Friday 12th June 2026, London

The Intermediary Mortgage Lenders Association (IMLA) has published a detailed report and accompanying five-minute guide to help mortgage advisers, and anyone working in the industry, to understand swap rates, and why they matter more than Bank Rate when it comes to the pricing of fixed-rate mortgages.

Many borrowers assume that fixed mortgage rates move in line with the Bank of England’s Bank Rate. In practice, fixed-rate products are priced using swap rates, which are set by financial markets and can move sharply and rapidly in response to global events, regardless of what the Bank of England does. When swap rates spike, lenders must reprice their products or withdraw them entirely, sometimes at very short notice.

This disconnect is one of the most common sources of confusion for borrowers, and one of the hardest things for advisers to explain quickly and clearly. The new IMLA publications are designed to help.

The practical significance of this disconnect was illustrated sharply in early 2026. Following the outbreak of conflict involving the US, Israel and Iran, two-year swap rates rose from around 3.6% in early March to more than 4.5% by early May. Average two-year fixed mortgage rates rose from 3.97% to 5.14% over the same period – an increase of more than 1.1 percentage points. Tracker mortgage rates, which follow Bank Rate directly, were unaffected.

How lenders fund fixed-rate mortgages: Swap rates explained, written by Rob Thomas, principal researcher at IMLA and a former economist at the Bank of England, sets out in authoritative detail why fixed-rate mortgage pricing behaves as it does. It explains how most UK lenders fund themselves using deposits and other variable-rate sources, how the swap market allows them to offer fixed-rate products, and why sudden movements in swap rates can force product withdrawals at short notice.
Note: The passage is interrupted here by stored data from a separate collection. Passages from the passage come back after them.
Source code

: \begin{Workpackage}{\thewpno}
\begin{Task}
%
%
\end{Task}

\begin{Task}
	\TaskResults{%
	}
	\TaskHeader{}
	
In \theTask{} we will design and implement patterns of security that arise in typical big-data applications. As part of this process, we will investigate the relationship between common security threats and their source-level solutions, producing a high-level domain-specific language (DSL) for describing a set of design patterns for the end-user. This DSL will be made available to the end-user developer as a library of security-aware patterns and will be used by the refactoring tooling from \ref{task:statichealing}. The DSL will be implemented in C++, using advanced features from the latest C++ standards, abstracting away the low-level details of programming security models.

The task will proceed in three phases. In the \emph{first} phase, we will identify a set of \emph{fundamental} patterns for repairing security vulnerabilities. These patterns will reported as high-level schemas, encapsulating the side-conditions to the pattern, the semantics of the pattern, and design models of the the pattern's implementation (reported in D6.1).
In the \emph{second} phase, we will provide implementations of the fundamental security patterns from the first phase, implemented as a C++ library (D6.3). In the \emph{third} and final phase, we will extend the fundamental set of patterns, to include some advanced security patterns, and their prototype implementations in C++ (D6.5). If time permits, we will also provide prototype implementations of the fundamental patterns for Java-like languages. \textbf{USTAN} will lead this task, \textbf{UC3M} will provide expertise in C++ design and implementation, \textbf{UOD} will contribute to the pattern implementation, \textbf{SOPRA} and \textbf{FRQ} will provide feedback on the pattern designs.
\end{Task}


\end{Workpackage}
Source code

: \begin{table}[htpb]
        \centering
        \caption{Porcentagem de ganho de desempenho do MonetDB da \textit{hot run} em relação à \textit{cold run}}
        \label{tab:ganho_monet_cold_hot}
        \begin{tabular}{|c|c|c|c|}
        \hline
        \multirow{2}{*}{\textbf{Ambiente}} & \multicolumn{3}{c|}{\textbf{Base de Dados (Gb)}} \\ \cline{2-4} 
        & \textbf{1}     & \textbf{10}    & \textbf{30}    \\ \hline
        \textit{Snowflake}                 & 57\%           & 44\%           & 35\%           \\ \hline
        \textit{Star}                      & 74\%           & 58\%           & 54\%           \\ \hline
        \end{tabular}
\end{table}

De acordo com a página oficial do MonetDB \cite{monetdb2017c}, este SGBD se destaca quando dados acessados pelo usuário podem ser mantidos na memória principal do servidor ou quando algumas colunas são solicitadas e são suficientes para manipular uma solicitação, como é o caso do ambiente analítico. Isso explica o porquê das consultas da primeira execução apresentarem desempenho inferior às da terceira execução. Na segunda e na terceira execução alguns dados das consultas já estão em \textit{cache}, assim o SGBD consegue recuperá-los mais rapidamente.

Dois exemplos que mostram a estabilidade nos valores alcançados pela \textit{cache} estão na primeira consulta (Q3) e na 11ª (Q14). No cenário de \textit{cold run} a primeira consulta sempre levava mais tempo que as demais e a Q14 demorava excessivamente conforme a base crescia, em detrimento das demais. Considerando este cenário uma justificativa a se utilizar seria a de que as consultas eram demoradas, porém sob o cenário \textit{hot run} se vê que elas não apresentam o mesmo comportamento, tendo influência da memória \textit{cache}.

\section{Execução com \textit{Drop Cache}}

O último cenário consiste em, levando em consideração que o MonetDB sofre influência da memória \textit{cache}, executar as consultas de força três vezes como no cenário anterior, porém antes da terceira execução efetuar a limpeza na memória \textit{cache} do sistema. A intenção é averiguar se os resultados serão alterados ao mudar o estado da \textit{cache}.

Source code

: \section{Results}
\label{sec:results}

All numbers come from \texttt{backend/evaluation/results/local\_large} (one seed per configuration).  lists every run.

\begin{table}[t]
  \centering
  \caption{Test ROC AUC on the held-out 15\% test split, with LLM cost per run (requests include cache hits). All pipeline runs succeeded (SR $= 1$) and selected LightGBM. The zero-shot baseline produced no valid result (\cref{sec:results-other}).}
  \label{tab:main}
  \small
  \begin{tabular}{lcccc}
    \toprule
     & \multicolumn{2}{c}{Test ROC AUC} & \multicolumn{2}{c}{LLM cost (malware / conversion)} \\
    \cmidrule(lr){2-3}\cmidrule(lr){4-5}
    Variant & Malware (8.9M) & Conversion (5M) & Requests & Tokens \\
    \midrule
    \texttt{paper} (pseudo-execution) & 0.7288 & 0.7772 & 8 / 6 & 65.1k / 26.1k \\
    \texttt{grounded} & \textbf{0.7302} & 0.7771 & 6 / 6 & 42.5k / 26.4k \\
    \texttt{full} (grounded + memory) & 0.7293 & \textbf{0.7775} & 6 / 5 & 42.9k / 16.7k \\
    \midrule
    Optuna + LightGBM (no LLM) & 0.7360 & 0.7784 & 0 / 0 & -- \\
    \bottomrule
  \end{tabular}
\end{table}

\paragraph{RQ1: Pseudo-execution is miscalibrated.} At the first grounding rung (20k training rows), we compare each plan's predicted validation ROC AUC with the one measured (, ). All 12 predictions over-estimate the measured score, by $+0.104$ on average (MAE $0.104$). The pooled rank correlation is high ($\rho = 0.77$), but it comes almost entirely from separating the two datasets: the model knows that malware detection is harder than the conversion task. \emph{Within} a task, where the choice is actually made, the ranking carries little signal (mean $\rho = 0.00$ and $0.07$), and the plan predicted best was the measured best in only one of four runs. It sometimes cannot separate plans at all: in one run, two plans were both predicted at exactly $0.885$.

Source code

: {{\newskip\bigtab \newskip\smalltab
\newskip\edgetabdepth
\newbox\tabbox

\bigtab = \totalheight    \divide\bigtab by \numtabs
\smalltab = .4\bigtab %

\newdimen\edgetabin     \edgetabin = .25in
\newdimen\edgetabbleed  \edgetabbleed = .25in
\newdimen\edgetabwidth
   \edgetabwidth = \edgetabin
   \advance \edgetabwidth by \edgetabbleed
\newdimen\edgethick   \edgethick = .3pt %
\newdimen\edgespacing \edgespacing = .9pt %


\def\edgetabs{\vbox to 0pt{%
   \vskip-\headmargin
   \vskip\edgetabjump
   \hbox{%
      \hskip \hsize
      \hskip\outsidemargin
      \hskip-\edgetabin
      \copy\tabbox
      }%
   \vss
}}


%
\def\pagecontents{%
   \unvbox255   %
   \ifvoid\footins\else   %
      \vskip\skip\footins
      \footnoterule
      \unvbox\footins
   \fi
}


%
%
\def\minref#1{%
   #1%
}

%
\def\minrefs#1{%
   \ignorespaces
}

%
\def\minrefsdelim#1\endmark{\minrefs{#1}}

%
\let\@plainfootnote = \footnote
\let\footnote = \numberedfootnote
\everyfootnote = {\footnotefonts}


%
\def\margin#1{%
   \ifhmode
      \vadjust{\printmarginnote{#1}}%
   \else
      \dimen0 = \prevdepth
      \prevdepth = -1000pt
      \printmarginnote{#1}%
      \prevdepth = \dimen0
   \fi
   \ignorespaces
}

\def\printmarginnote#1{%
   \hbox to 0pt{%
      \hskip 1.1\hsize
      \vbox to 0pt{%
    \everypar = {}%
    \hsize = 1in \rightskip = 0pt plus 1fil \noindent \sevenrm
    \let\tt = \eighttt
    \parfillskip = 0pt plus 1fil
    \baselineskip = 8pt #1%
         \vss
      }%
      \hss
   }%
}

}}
Swap Rates Explained: A Five-Minute Read provides a concise summary of the key points for advisers who need a clear, accessible explanation they can draw on in client conversations without working through the full technical detail.

Kate Davies, executive director of IMLA, said:

“Swap rates have become part of the everyday language of the mortgage market, yet they remain poorly understood outside a relatively small group of specialists. When mortgage rates rise or products are suddenly withdrawn, borrowers want answers, and advisers need to be able to provide them confidently.

“The problem is that the real explanation – that fixed-rate mortgage pricing follows swap rates, not Bank Rate – is not well understood even by many professionals. Rob’s report provides a clear and authoritative account of how fixed-rate mortgages are funded and why swap rates play such a central role in their pricing.

“We recognise that not everyone wants to work through a detailed technical paper, which is why we have also produced a five-minute guide covering the essentials. Together, the two publications give advisers the material they need to have that conversation with confidence.”

Both publications are available to download free of charge from the IMLA website at www.imla.org.uk.